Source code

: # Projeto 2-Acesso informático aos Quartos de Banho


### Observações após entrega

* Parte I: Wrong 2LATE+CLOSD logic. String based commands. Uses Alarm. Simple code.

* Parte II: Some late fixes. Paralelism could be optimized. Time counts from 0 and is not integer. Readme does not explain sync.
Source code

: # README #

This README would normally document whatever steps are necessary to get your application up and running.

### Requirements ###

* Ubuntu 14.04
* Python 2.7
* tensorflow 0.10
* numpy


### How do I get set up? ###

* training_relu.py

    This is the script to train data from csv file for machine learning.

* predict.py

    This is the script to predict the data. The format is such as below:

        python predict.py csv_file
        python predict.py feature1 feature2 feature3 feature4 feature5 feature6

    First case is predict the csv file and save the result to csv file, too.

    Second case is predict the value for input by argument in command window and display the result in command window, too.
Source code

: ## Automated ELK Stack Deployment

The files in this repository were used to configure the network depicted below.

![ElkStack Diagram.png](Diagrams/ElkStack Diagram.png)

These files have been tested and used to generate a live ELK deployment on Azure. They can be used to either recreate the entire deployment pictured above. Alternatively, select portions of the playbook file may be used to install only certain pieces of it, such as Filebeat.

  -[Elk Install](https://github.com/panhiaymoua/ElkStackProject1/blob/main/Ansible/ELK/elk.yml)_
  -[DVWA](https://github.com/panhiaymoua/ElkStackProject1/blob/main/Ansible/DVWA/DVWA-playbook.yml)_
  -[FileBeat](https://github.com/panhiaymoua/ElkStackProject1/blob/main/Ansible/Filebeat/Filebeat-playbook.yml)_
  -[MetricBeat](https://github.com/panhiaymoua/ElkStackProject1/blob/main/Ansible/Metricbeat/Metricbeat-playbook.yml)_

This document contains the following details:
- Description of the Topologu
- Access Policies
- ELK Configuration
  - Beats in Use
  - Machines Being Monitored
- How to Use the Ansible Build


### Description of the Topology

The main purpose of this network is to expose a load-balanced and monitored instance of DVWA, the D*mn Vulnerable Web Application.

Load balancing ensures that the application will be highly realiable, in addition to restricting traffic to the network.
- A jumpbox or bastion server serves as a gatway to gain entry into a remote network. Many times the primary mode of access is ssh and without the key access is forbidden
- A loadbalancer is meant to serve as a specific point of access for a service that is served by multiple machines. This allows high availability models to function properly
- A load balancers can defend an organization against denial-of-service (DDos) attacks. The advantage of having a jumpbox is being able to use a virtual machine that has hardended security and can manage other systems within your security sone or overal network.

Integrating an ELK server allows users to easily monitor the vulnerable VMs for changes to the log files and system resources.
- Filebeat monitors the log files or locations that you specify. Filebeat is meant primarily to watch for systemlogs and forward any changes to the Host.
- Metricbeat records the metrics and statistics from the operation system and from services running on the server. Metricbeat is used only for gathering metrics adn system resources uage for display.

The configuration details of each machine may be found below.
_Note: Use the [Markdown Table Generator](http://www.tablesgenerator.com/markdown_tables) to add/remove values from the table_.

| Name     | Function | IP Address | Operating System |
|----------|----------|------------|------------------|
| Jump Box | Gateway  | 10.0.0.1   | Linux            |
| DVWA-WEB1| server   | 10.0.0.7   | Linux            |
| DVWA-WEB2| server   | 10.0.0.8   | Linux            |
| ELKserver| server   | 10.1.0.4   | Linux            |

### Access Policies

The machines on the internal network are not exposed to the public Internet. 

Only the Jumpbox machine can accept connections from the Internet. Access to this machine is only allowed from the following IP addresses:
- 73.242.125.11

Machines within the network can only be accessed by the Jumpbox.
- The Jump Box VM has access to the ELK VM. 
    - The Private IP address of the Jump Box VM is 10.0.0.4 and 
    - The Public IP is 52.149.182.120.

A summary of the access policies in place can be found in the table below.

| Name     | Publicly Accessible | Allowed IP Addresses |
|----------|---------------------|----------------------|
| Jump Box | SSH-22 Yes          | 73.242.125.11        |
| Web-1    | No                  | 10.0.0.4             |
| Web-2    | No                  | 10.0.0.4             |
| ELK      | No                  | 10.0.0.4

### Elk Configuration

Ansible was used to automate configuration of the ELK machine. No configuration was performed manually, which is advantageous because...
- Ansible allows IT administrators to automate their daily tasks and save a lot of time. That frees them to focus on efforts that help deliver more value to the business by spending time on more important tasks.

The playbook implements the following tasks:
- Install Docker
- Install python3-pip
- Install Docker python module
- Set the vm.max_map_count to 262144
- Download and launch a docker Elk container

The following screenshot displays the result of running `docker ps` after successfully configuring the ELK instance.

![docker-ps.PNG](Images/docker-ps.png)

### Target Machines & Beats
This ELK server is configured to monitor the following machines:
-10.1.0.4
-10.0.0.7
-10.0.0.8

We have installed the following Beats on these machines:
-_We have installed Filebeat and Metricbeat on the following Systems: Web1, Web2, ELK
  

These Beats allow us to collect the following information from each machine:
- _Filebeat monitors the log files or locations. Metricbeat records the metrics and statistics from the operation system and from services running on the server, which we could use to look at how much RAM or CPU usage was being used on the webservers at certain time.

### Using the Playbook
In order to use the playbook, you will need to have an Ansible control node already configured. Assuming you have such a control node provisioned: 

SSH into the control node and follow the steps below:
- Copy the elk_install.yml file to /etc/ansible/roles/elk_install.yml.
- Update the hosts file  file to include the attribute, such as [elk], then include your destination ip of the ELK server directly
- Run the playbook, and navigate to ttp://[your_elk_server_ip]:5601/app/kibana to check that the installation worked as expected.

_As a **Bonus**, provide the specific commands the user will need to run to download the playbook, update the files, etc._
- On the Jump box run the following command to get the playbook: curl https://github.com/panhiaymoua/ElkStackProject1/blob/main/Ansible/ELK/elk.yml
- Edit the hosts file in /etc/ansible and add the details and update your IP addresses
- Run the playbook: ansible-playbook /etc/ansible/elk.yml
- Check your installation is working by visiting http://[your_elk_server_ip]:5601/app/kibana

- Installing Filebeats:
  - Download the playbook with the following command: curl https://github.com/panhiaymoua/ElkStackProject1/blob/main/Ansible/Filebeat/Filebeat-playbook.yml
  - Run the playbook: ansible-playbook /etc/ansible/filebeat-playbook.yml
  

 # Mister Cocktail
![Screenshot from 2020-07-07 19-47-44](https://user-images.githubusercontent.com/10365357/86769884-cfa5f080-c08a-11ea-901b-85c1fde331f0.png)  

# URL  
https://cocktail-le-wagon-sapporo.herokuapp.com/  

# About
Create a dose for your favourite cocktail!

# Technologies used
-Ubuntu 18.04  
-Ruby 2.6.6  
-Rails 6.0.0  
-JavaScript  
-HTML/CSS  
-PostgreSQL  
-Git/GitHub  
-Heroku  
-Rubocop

__________________________________________________

> [What the task asks]: What lines in the data above contain the word "need"? Show them all.

> [Result]:
In order to use the playbook, you will need to have an Ansible control node already configured. Assuming you have such a control node provisioned: 
_As a **Bonus**, provide the specific commands the user will need to run to download the playbook, update the files, etc._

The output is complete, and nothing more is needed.